● How to complete this task:
Go through the listing below and output exactly the line with "The breadth first is", the line with "The fact that", and each line between; omit the rest.

● Dataset:
=== Section Start ===
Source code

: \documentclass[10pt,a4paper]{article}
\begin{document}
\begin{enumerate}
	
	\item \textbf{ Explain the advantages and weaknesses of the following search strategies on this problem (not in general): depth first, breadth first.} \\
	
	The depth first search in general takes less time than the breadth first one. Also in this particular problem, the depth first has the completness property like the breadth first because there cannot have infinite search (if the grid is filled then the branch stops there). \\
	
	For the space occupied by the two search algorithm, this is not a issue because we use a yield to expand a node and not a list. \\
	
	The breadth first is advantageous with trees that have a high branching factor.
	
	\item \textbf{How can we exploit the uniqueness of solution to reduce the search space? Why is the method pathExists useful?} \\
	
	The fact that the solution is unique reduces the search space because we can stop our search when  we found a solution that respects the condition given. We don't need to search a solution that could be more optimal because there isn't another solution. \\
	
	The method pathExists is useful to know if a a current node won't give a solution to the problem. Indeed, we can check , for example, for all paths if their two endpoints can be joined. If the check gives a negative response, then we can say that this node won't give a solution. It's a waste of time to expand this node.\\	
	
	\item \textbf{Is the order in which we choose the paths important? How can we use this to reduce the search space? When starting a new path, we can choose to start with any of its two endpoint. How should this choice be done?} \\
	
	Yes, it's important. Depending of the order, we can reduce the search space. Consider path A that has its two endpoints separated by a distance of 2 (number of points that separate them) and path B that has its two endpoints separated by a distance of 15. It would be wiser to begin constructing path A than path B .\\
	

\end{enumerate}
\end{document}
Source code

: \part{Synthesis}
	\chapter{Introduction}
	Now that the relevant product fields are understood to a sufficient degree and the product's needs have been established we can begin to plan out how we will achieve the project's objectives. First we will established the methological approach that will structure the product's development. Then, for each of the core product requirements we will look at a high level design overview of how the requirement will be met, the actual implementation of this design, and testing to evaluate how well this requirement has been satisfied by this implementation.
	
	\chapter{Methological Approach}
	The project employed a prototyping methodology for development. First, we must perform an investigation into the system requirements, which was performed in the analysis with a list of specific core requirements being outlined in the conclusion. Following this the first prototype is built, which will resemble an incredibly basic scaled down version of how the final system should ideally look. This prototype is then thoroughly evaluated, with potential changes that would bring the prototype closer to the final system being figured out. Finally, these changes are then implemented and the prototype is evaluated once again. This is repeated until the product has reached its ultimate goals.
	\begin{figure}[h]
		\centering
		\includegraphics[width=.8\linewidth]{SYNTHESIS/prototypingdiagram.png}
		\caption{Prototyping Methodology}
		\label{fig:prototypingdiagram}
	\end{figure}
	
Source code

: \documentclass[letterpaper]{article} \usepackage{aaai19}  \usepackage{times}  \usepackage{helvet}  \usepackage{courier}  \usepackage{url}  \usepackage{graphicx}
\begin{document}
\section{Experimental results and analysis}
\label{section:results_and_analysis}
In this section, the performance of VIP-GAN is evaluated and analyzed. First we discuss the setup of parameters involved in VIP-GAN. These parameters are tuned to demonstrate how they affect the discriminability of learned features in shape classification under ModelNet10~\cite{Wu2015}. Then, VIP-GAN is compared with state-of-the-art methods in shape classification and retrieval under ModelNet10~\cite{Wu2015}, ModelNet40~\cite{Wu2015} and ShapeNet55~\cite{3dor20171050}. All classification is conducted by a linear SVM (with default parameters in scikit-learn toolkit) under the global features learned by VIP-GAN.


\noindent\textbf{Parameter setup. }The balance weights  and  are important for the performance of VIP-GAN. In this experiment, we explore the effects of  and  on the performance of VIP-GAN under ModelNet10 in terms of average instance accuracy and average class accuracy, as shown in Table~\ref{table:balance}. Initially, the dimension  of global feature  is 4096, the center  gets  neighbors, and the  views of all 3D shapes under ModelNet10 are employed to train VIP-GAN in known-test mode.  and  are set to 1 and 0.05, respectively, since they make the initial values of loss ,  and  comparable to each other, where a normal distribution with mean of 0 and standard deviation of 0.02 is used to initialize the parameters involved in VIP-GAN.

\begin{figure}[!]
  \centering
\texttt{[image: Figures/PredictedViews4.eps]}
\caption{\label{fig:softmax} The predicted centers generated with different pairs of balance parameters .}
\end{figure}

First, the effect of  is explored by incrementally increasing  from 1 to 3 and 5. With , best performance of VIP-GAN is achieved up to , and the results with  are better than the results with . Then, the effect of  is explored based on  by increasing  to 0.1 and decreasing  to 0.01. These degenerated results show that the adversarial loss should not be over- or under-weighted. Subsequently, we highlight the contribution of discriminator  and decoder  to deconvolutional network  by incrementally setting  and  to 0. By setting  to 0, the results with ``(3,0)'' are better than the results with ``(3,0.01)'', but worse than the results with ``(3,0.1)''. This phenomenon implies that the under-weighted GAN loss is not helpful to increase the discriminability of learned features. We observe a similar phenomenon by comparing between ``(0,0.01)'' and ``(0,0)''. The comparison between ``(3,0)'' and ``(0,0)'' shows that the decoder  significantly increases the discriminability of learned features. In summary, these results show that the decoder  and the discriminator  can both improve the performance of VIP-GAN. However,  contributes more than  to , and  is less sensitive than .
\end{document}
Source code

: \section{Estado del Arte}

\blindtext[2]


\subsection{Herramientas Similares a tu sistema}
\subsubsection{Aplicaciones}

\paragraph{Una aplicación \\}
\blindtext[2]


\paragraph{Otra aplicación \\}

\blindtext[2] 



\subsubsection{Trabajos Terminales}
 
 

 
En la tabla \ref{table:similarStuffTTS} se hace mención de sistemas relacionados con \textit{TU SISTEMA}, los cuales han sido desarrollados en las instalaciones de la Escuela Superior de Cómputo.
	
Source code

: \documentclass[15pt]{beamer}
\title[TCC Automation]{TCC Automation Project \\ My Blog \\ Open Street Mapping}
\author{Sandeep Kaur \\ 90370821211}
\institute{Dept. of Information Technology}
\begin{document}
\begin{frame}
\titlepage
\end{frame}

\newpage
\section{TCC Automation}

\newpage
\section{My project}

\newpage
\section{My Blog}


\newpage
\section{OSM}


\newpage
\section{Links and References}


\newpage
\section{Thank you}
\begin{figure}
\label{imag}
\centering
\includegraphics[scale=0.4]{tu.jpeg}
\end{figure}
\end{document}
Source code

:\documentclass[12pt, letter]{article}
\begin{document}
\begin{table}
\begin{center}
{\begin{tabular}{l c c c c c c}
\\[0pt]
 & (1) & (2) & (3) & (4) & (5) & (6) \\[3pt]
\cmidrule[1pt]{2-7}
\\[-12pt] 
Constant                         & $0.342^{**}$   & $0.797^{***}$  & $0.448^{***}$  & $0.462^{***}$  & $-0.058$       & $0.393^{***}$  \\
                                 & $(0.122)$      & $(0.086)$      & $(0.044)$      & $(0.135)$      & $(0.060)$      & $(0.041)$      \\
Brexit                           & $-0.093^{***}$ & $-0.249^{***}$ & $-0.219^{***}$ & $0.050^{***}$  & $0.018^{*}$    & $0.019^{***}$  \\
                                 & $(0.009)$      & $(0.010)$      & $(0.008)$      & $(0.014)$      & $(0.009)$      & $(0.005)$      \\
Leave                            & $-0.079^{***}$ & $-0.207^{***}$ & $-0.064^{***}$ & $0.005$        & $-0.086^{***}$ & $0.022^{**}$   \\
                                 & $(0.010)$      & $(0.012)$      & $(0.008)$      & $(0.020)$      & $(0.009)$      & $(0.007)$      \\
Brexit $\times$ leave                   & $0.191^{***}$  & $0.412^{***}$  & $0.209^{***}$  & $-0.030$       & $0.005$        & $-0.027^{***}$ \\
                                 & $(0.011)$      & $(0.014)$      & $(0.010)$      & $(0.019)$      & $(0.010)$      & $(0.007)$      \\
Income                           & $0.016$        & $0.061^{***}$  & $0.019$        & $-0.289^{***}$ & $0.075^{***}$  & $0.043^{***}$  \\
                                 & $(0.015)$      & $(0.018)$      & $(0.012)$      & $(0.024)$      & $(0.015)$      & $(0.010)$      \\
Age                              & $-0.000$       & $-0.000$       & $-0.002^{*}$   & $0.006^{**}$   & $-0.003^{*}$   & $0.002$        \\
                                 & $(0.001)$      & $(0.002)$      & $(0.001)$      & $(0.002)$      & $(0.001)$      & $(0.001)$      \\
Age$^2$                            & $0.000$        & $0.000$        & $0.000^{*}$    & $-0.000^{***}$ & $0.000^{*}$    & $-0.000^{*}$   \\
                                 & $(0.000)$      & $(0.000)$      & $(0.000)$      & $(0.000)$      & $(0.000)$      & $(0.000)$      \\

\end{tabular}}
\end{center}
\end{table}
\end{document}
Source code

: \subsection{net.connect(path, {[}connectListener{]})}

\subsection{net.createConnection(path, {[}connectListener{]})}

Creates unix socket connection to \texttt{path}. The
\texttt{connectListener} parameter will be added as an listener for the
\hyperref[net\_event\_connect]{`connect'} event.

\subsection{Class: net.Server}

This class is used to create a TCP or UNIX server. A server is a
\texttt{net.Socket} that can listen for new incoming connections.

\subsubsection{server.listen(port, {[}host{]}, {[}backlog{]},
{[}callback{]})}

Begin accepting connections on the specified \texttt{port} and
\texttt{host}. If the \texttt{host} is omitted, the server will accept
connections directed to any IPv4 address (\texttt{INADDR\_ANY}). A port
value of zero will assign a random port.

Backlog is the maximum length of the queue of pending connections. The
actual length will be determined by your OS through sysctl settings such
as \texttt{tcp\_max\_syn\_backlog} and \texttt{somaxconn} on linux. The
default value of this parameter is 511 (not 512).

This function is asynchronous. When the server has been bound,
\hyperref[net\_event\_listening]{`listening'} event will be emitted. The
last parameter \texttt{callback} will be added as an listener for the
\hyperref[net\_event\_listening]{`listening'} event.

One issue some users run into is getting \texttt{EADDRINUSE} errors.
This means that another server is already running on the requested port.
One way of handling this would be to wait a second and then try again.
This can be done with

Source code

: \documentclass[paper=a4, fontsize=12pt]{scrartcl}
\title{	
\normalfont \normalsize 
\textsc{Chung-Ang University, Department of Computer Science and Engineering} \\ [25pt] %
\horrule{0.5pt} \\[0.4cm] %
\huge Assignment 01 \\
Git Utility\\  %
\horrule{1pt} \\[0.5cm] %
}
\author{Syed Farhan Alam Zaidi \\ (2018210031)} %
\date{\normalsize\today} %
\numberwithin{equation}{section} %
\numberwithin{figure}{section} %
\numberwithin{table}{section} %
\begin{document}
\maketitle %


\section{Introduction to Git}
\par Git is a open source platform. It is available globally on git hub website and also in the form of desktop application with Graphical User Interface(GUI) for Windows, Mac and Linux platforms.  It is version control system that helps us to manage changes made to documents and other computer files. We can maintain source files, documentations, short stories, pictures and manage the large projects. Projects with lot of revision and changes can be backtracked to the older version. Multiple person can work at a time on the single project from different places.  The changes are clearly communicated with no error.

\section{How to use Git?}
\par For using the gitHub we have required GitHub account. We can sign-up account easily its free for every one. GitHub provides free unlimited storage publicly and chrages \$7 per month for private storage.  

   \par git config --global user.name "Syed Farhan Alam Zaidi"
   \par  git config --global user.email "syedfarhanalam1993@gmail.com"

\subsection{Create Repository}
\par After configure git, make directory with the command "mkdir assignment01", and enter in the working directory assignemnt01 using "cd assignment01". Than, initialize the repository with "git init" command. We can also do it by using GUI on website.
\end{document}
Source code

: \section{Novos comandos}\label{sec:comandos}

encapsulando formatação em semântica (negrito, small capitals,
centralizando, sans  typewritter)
=== Section End ===
● Output for this exercise:
	The breadth first is advantageous with trees that have a high branching factor.
	
	\item \textbf{How can we exploit the uniqueness of solution to reduce the search space? Why is the method pathExists useful?} \\
	
	The fact that the solution is unique reduces the search space because we can stop our search when  we found a solution that respects the condition given. We don't need to search a solution that could be more optimal because there isn't another solution. \\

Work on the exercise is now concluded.